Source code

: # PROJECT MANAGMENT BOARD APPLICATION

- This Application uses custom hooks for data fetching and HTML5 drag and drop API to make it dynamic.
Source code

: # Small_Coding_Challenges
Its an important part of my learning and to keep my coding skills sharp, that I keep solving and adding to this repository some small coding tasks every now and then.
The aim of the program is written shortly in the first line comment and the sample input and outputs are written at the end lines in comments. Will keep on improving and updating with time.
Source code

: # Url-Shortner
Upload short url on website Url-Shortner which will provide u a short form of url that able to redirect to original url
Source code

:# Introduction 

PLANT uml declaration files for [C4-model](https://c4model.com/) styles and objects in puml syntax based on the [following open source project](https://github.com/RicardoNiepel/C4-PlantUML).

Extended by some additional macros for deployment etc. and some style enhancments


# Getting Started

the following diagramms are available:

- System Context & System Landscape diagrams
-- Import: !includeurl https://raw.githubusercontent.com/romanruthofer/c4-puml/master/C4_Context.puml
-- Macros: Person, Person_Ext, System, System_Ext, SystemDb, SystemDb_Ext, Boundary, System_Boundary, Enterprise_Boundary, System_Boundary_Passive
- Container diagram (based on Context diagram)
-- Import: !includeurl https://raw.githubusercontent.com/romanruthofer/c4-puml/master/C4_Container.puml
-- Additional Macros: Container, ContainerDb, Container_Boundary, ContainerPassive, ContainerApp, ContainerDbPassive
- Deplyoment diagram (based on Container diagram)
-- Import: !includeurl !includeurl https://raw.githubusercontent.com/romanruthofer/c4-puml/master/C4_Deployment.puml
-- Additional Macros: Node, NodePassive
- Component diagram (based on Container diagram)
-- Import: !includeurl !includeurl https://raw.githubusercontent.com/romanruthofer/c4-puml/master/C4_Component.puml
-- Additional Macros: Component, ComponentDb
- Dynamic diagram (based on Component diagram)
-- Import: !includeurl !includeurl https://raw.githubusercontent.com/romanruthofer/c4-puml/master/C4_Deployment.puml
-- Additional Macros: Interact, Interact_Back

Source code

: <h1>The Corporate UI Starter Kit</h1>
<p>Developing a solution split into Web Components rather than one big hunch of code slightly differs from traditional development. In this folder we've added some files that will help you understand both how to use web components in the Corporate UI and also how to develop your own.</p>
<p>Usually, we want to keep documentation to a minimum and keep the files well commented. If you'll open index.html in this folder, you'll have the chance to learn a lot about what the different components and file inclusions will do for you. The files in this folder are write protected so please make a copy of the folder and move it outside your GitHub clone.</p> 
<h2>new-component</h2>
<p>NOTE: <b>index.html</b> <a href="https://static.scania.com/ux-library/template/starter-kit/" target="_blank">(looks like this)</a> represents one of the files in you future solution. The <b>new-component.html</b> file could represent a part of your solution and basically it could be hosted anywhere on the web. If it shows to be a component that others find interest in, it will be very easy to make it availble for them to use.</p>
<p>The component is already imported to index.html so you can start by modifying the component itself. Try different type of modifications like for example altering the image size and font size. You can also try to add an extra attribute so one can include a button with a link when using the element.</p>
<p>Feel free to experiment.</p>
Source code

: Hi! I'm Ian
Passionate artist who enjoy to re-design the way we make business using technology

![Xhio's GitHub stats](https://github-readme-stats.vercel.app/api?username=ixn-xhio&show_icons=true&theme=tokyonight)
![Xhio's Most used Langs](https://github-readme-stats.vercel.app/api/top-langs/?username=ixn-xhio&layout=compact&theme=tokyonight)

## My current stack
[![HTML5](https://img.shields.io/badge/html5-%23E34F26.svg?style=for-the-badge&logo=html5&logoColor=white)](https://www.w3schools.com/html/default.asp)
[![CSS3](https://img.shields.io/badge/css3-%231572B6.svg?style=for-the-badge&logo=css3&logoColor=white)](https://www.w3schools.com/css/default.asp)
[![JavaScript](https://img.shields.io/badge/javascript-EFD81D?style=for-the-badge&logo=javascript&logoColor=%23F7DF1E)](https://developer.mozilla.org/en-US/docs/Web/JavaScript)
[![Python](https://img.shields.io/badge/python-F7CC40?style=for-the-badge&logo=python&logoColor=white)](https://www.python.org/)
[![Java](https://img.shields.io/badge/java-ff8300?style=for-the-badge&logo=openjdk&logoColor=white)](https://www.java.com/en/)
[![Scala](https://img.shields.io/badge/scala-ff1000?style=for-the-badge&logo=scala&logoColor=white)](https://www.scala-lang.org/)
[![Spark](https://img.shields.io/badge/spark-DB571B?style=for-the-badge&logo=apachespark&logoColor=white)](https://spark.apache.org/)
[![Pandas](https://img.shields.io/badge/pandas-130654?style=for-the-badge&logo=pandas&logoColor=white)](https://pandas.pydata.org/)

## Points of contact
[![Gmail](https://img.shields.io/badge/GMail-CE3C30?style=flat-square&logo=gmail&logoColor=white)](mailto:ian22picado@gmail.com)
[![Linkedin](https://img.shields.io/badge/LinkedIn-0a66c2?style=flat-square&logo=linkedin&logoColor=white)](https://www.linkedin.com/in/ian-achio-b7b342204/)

┄┄┄┄┄┄

• [Activity]: All lines in the listing above that contain "different" should be shown.

• [Result]:
<p>Usually, we want to keep documentation to a minimum and keep the files well commented. If you'll open index.html in this folder, you'll have the chance to learn a lot about what the different components and file inclusions will do for you. The files in this folder are write protected so please make a copy of the folder and move it outside your GitHub clone.</p> 
<p>The component is already imported to index.html so you can start by modifying the component itself. Try different type of modifications like for example altering the image size and font size. You can also try to add an extra attribute so one can include a button with a link when using the element.</p>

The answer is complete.